Source material Block Start
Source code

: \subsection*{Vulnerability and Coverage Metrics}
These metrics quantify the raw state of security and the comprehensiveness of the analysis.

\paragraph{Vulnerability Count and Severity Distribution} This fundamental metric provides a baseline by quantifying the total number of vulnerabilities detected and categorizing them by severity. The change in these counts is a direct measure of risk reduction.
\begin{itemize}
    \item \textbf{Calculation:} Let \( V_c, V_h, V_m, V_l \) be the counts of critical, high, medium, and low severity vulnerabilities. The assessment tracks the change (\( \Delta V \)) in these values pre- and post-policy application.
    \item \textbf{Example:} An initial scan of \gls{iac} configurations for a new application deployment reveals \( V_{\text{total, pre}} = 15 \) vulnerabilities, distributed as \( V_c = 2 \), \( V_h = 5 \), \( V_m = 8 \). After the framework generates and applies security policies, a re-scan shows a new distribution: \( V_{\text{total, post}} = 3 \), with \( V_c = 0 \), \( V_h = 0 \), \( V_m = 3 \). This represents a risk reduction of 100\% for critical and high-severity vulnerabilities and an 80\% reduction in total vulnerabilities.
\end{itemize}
Source material Block End
■ **What this task involves**: Copy every record verbatim.

■ **Response to this exercise**:
Source code

: \subsection*{Vulnerability and Coverage Metrics}
These metrics quantify the raw state of security and the comprehensiveness of the analysis.

\paragraph{Vulnerability Count and Severity Distribution} This fundamental metric provides a baseline by quantifying the total number of vulnerabilities detected and categorizing them by severity. The change in these counts is a direct measure of risk reduction.
\begin{itemize}
    \item \textbf{Calculation:} Let \( V_c, V_h, V_m, V_l \) be the counts of critical, high, medium, and low severity vulnerabilities. The assessment tracks the change (\( \Delta V \)) in these values pre- and post-policy application.
    \item \textbf{Example:} An initial scan of \gls{iac} configurations for a new application deployment reveals \( V_{\text{total, pre}} = 15 \) vulnerabilities, distributed as \( V_c = 2 \), \( V_h = 5 \), \( V_m = 8 \). After the framework generates and applies security policies, a re-scan shows a new distribution: \( V_{\text{total, post}} = 3 \), with \( V_c = 0 \), \( V_h = 0 \), \( V_m = 3 \). This represents a risk reduction of 100\% for critical and high-severity vulnerabilities and an 80\% reduction in total vulnerabilities.
\end{itemize}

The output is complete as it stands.